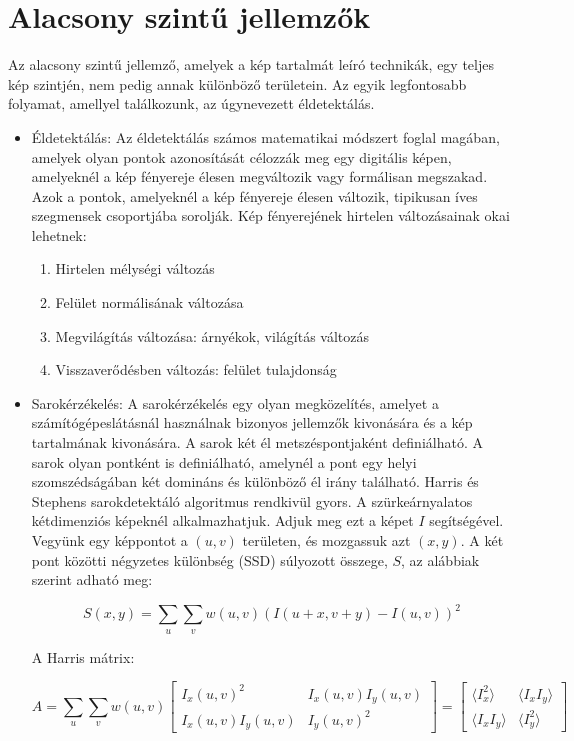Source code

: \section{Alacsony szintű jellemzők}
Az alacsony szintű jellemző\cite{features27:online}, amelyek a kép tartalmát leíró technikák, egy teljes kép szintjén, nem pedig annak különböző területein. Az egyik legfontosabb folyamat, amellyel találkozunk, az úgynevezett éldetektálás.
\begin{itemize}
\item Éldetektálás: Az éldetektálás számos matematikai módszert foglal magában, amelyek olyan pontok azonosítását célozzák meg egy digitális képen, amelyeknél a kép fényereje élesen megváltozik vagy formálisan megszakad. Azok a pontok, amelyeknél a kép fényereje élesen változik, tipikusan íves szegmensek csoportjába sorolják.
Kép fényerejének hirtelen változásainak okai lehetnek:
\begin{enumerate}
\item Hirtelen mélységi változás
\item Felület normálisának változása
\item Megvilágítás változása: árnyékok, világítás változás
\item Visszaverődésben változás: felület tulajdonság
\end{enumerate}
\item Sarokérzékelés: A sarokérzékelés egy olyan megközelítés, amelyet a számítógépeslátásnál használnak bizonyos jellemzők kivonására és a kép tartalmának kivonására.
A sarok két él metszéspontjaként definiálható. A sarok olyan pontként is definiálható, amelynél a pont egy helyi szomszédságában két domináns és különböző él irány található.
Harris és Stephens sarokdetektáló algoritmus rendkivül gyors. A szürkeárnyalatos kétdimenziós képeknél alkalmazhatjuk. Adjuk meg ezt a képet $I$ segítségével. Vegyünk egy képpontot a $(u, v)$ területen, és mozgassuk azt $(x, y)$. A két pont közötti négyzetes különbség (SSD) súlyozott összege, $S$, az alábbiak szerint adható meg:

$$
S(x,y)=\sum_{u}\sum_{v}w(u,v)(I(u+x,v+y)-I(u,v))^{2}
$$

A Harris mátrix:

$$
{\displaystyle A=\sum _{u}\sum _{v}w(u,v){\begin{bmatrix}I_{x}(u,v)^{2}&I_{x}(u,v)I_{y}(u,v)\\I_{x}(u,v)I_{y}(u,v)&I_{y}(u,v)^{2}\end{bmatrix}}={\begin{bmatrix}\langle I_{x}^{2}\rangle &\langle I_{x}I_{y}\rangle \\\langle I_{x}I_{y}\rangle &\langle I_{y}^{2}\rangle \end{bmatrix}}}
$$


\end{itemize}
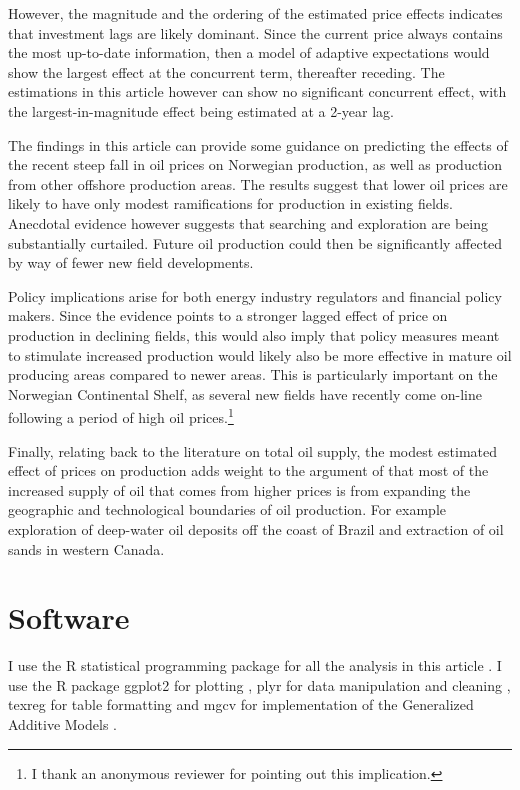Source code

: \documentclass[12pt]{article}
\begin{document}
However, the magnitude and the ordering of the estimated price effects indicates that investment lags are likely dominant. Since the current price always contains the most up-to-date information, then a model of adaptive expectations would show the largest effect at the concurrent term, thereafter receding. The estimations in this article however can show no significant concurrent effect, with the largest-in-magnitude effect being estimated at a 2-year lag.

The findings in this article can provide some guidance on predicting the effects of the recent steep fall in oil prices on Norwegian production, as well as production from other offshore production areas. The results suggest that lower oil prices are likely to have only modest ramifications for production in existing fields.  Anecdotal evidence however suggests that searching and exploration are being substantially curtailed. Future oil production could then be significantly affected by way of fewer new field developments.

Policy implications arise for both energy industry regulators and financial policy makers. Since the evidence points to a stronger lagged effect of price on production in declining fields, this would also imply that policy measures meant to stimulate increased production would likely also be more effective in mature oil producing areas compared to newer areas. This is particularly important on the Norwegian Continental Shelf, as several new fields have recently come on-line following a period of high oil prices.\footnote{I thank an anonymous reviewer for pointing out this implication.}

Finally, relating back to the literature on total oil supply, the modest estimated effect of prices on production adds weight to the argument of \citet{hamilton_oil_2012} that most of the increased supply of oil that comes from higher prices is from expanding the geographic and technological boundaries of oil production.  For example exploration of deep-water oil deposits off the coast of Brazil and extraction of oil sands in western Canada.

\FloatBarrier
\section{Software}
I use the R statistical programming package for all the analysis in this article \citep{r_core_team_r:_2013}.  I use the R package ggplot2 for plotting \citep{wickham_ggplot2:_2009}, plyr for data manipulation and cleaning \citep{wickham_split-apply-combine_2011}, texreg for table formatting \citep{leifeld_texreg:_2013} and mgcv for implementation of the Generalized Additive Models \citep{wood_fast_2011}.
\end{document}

### TASK TO CARRY OUT
What is needed is an exact retyping of the lines from the start of the data through the line with "A sarok két", with both end lines kept and every picture left out.

### RESPONSE AREA
Source code

: \section{Alacsony szintű jellemzők}
Az alacsony szintű jellemző\cite{features27:online}, amelyek a kép tartalmát leíró technikák, egy teljes kép szintjén, nem pedig annak különböző területein. Az egyik legfontosabb folyamat, amellyel találkozunk, az úgynevezett éldetektálás.
\begin{itemize}
\item Éldetektálás: Az éldetektálás számos matematikai módszert foglal magában, amelyek olyan pontok azonosítását célozzák meg egy digitális képen, amelyeknél a kép fényereje élesen megváltozik vagy formálisan megszakad. Azok a pontok, amelyeknél a kép fényereje élesen változik, tipikusan íves szegmensek csoportjába sorolják.
Kép fényerejének hirtelen változásainak okai lehetnek:
\begin{enumerate}
\item Hirtelen mélységi változás
\item Felület normálisának változása
\item Megvilágítás változása: árnyékok, világítás változás
\item Visszaverődésben változás: felület tulajdonság
\end{enumerate}
\item Sarokérzékelés: A sarokérzékelés egy olyan megközelítés, amelyet a számítógépeslátásnál használnak bizonyos jellemzők kivonására és a kép tartalmának kivonására.
A sarok két él metszéspontjaként definiálható. A sarok olyan pontként is definiálható, amelynél a pont egy helyi szomszédságában két domináns és különböző él irány található.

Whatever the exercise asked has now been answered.